From Faulkner's view of man it followed logically that "nothing is extinct in any race, only dormant." In Light in August, we sense that every individual, regardless of the role he plays, or the identity he has acquired through the interaction of his will and his environment, carries within him an opposite self which, however vigorously suppressed, never entirely vanishes….
In the society as a whole, women and Negroes must accept the role of the opposite self. As such, they are subject to scorn and persecution by the official self, the collective superego as it is represented by men like McEachern, Hines, and Grimm. The duality of the society is also the duality of the individual, but while the society, through its courts and churches, sanctifies the duality, the individual, because he cannot do otherwise, seeks to overcome it. His efforts may, as with Lena and Byron, be comic in their resolution, or they may, as with Joanna, Joe, and Hightower, be tragically frustrated. Either resolution legitimately expresses the heart's conflict with itself, and with the laws and creeds it has fostered.

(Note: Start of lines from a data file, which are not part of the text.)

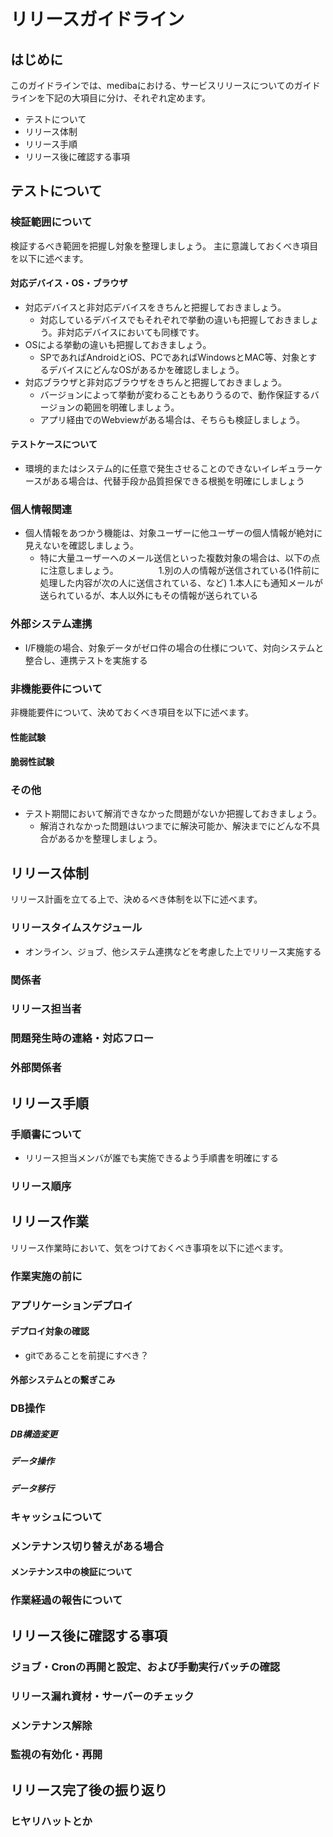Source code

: # リリースガイドライン

## はじめに
このガイドラインでは、medibaにおける、サービスリリースについてのガイドラインを下記の大項目に分け、それぞれ定めます。

* テストについて
* リリース体制
* リリース手順
* リリース後に確認する事項

## テストについて

### 検証範囲について
検証するべき範囲を把握し対象を整理しましょう。
主に意識しておくべき項目を以下に述べます。

#### 対応デバイス・OS・ブラウザ
- 対応デバイスと非対応デバイスをきちんと把握しておきましょう。
    - 対応しているデバイスでもそれぞれで挙動の違いも把握しておきましょう。非対応デバイスにおいても同様です。
- OSによる挙動の違いも把握しておきましょう。
    - SPであればAndroidとiOS、PCであればWindowsとMAC等、対象とするデバイスにどんなOSがあるかを確認しましょう。
- 対応ブラウザと非対応ブラウザをきちんと把握しておきましょう。
    - バージョンによって挙動が変わることもありうるので、動作保証するバージョンの範囲を明確しましょう。
    - アプリ経由でのWebviewがある場合は、そちらも検証しましょう。

#### テストケースについて
- 環境的またはシステム的に任意で発生させることのできないイレギュラーケースがある場合は、代替手段か品質担保できる根拠を明確にしましょう

### 個人情報関連
- 個人情報をあつかう機能は、対象ユーザーに他ユーザーの個人情報が絶対に見えないを確認しましょう。
    - 特に大量ユーザーへのメール送信といった複数対象の場合は、以下の点に注意しましょう。
　　　　 1.別の人の情報が送信されている(1件前に処理した内容が次の人に送信されている、など)
        1.本人にも通知メールが送られているが、本人以外にもその情報が送られている

### 外部システム連携
- I/F機能の場合、対象データがゼロ件の場合の仕様について、対向システムと整合し、連携テストを実施する

### 非機能要件について
非機能要件について、決めておくべき項目を以下に述べます。

#### 性能試験

#### 脆弱性試験


### その他
- テスト期間において解消できなかった問題がないか把握しておきましょう。
    - 解消されなかった問題はいつまでに解決可能か、解決までにどんな不具合があるかを整理しましょう。


## リリース体制
リリース計画を立てる上で、決めるべき体制を以下に述べます。

### リリースタイムスケジュール
- オンライン、ジョブ、他システム連携などを考慮した上でリリース実施する

### 関係者

### リリース担当者

### 問題発生時の連絡・対応フロー

### 外部関係者



## リリース手順

### 手順書について
- リリース担当メンバが誰でも実施できるよう手順書を明確にする

### リリース順序


## リリース作業
リリース作業時において、気をつけておくべき事項を以下に述べます。

### 作業実施の前に

### アプリケーションデプロイ

#### デプロイ対象の確認
- gitであることを前提にすべき？

#### 外部システムとの繋ぎこみ


### DB操作

##### DB構造変更

##### データ操作

##### データ移行

### キャッシュについて

### メンテナンス切り替えがある場合

#### メンテナンス中の検証について

### 作業経過の報告について


## リリース後に確認する事項

### ジョブ・Cronの再開と設定、および手動実行バッチの確認

### リリース漏れ資材・サーバーのチェック

### メンテナンス解除

### 監視の有効化・再開

## リリース完了後の振り返り

### ヒヤリハットとか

Franklin G. Burroughs, Jr., "God the Father and Motherless Children: Light in August," in Twentieth Century Literature, July, 1973, pp. 189-202.

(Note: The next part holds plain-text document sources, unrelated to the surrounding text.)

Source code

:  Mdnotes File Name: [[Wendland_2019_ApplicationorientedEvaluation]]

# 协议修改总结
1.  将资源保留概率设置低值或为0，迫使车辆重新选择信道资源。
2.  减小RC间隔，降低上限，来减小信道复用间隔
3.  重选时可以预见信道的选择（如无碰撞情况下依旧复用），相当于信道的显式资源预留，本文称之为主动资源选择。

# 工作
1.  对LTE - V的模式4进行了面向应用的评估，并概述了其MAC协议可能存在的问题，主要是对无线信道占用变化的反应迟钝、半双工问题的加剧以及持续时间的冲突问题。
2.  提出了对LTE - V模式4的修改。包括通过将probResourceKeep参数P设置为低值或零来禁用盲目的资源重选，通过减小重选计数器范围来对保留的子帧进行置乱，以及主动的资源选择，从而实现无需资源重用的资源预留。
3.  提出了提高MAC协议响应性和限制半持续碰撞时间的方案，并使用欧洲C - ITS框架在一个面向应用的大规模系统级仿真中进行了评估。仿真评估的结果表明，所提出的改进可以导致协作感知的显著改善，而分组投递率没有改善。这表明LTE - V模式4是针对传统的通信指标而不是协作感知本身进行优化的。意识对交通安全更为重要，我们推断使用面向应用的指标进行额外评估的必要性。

Faulkner's microcosm was "my own little postage stamp of native soil," a county in Mississippi which he called Yoknapatawpha; which had a county seat called Jefferson and an outlying settlement called Frenchman's Bend; which was populated by, among others, fading aristocrats, predatory white trash, omniscient Negroes, a rising middle class, spotted horses, hound dogs and mules.

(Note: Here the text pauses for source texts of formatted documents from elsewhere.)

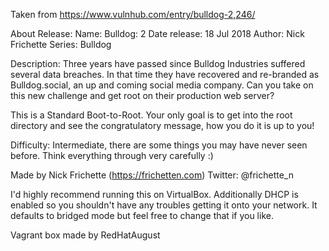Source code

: Taken from https://www.vulnhub.com/entry/bulldog-2,246/ 

About Release:
    Name: Bulldog: 2
    Date release: 18 Jul 2018
    Author: Nick Frichette
    Series: Bulldog

Description:
Three years have passed since Bulldog Industries suffered several data breaches. In that time they have recovered and re-branded as Bulldog.social, an up and coming social media company. Can you take on this new challenge and get root on their production web server?

This is a Standard Boot-to-Root. Your only goal is to get into the root directory and see the congratulatory message, how you do it is up to you!

Difficulty: Intermediate, there are some things you may have never seen before. Think everything through very carefully :)

Made by Nick Frichette (https://frichetten.com) Twitter: @frichette_n

I'd highly recommend running this on VirtualBox. Additionally DHCP is enabled so you shouldn't have any troubles getting it onto your network. It defaults to bridged mode but feel free to change that if you like.

Vagrant box made by RedHatAugust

By the time of Faulkner's death in 1962 it had become an enormous world, no matter how small the space it occupied. The saga of Yoknapatawpha encompasses 15 novels and four collections of short stories, published between 1929 and 1962. There is no orderly way to arrange the saga; it has no beginning, middle or end, and one cannot say to a reader approaching it for the first time, "start here." It is a tapestry of incomparable intricacy, past and present woven together in a design that can be comprehended through one book but that gains astonishing richness when seen as a whole.
No less astonishing than the richness of the design is that Faulkner had it all in mind when he began, in 1926, to write a novel that he titled Flags in the Dust….
He wrote Flags in the Dust, but the finished manuscript was rejected left and right. Finally Harcourt Brace agreed to publish it on the condition that it be severely cut, a task Faulkner could not bring himself to do; the cuts were made by his agent, Ben Wasson, and the novel was published as Sartoris. Faulkner's affection for the original never faded, however, and he preserved the manuscript and typescript; we have it now in an edition edited by Douglas Day….
Flags in the Dust, because it is much more intricate than Sartoris, makes clear that everything that would engage Faulkner for three and a half decades had formed in his imagination at the outset.
Whether the original version is "better" than Sartoris is open to question and, no matter what Faulkner may have thought, of relatively little moment. Indisputably it is a quite different book.
Jonathan Yardley, "Where It First Happened," in The New Republic (reprinted by permission of The New Republic; © 1973 by Harrison-Blaine of New Jersey, Inc.), September 8, 1973, pp. 32-3.